1. The Moment of Discovery: How a Walk Changed Everything
It started as a perfectly ordinary Saturday outing. The Nitzan family from Moshav Ramot Meir had driven out to Tel Azekah, a low hill rising from the Judean Shephelah in central Israel. It was early March 2025. The kids were walking, the parents were watching, and three-and-a-half-year-old Ziv was doing exactly what toddlers do: picking up stones.
Except this time, one of the stones was not a stone at all.
Ziv bent down on the dirt path and picked up a small, unusually shaped object. Her older sister Omer watched as Ziv rubbed the sand off its surface. Something was different. The shape was too deliberate. The texture too smooth in places.

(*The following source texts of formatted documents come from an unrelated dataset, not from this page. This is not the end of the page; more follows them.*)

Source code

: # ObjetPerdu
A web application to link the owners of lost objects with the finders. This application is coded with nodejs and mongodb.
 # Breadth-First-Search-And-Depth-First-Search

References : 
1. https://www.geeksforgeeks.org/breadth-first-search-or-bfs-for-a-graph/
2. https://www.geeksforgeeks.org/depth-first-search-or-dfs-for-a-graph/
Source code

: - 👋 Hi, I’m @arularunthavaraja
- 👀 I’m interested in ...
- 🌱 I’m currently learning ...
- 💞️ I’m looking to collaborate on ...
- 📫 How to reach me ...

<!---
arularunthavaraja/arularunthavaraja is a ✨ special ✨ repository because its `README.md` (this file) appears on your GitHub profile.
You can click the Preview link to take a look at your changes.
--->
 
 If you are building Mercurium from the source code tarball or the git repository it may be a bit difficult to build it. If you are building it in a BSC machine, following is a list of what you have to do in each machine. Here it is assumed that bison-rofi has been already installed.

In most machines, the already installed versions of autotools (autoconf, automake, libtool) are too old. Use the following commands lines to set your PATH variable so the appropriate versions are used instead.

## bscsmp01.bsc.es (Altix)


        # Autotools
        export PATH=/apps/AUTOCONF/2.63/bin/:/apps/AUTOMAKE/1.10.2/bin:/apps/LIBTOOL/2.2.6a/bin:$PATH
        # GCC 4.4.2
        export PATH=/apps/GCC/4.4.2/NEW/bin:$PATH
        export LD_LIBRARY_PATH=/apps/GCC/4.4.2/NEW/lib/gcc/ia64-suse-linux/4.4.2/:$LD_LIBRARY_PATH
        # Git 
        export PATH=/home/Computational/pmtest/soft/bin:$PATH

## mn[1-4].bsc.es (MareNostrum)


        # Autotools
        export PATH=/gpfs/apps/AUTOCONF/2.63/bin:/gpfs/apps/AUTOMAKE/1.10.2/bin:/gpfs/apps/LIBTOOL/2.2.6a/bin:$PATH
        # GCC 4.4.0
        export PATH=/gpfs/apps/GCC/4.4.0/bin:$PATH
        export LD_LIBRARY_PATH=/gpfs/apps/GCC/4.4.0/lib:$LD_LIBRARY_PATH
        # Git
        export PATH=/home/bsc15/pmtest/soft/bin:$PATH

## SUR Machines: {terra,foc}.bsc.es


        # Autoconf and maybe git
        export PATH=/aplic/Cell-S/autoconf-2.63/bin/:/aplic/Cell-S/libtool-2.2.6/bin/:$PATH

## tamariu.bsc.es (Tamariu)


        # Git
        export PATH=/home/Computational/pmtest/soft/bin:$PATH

Omer called over their parents.
We were walking along the path, and then Ziv bent down — and out of all the stones around her, she picked up this particular stone. When she rubbed it and removed the sand from it, we saw something was different about it. — Omer Nitzan, Ziv’s older sister
The family did exactly the right thing. They did not put it in a pocket and walk away. They did not post it on social media and wait to see what people thought. They called the Israel Antiquities Authority (IAA) immediately and reported the find.
That decision — simple and honest as it was — is what allowed one of the most charming archaeological stories of 2025 to become a public treasure.
2. Who Is Ziv Nitzan? The World’s Youngest Archaeologist
Ziv Nitzan is a three-and-a-half-year-old girl from Moshav Ramot Meir, a small agricultural cooperative community in central Israel. She made her discovery with her parents and two older sisters, Omer and Noga, on a spring hike at Tel Azekah.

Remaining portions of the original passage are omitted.